### [Work item]
Search for the word "nonumber" in the entries. Each line that holds it should be copied.

Document images with source code
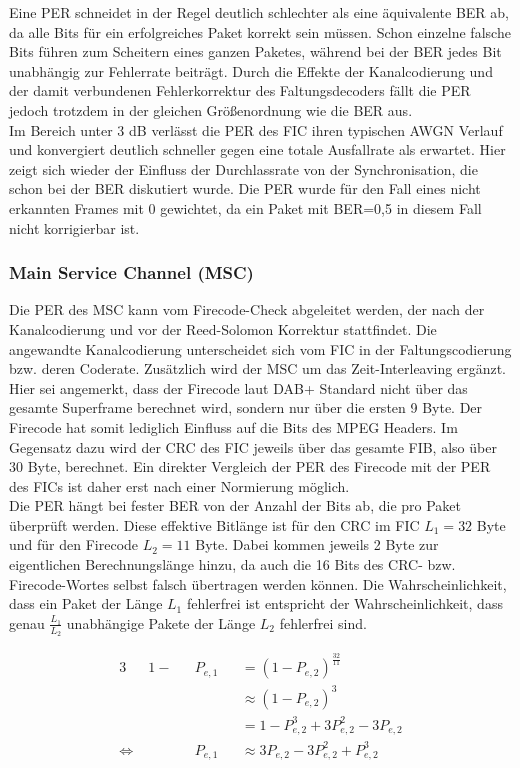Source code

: Eine PER schneidet in der Regel deutlich schlechter als eine äquivalente BER ab, da alle Bits für ein erfolgreiches Paket korrekt sein müssen. Schon einzelne falsche Bits führen zum Scheitern eines ganzen Paketes, während bei der BER jedes Bit unabhängig zur Fehlerrate beiträgt. Durch die Effekte der Kanalcodierung und der damit verbundenen Fehlerkorrektur des Faltungsdecoders fällt die PER jedoch trotzdem in der gleichen Größenordnung wie die BER aus. \\
Im Bereich unter 3 dB verlässt die PER des FIC ihren typischen AWGN Verlauf und konvergiert deutlich schneller gegen eine totale Ausfallrate als erwartet. Hier zeigt sich wieder der Einfluss der Durchlassrate von der Synchronisation, die schon bei der BER diskutiert wurde. Die PER wurde für den Fall eines nicht erkannten Frames mit 0 gewichtet, da ein Paket mit BER=0,5 in diesem Fall nicht korrigierbar ist.\\
\subsubsection{Main Service Channel (MSC)}
Die PER des MSC kann vom Firecode-Check abgeleitet werden, der nach der Kanalcodierung und vor der Reed-Solomon Korrektur stattfindet. Die angewandte Kanalcodierung unterscheidet sich vom FIC in der Faltungscodierung bzw. deren Coderate. Zusätzlich wird der MSC um das Zeit-Interleaving ergänzt.\\
Hier sei angemerkt, dass der Firecode laut DAB+ Standard nicht über das gesamte Superframe berechnet wird, sondern nur über die ersten 9 Byte. Der Firecode hat somit lediglich Einfluss auf die Bits des MPEG Headers. Im Gegensatz dazu wird der CRC des FIC jeweils über das gesamte FIB, also über 30 Byte, berechnet. Ein direkter Vergleich der PER des Firecode mit der PER des FICs ist daher erst nach einer Normierung möglich.\\
Die PER hängt bei fester BER von der Anzahl der Bits ab, die pro Paket überprüft werden. Diese effektive Bitlänge ist für den CRC im FIC $L_1 = 32$ Byte und für den Firecode $L_2 = 11$ Byte. Dabei kommen jeweils 2 Byte zur eigentlichen Berechnungslänge hinzu, da auch die 16 Bits des CRC- bzw. Firecode-Wortes selbst falsch übertragen werden können. Die Wahrscheinlichkeit, dass ein Paket der Länge $L_1$ fehlerfrei ist entspricht der Wahrscheinlichkeit, dass genau $\frac{L_1}{L_2}$ unabhängige Pakete der Länge $L_2$ fehlerfrei sind.

\begin{alignat}{3}
&1-&&P_{e,1} &&= (1-P_{e,2})^\frac{32}{11}\nonumber \\
& && &&\approx (1-P_{e,2})^3\nonumber \\
& && &&= 1-P_{e,2}^3+3P_{e,2}^2-3P_{e,2}\nonumber \\
\Leftrightarrow\; & &&P_{e,1} &&\approx 3P_{e,2}-3P_{e,2}^2+P_{e,2}^3 \label{eq:per}
\end{alignat}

### [Task output]
&1-&&P_{e,1} &&= (1-P_{e,2})^\frac{32}{11}\nonumber \\
& && &&\approx (1-P_{e,2})^3\nonumber \\
& && &&= 1-P_{e,2}^3+3P_{e,2}^2-3P_{e,2}\nonumber \\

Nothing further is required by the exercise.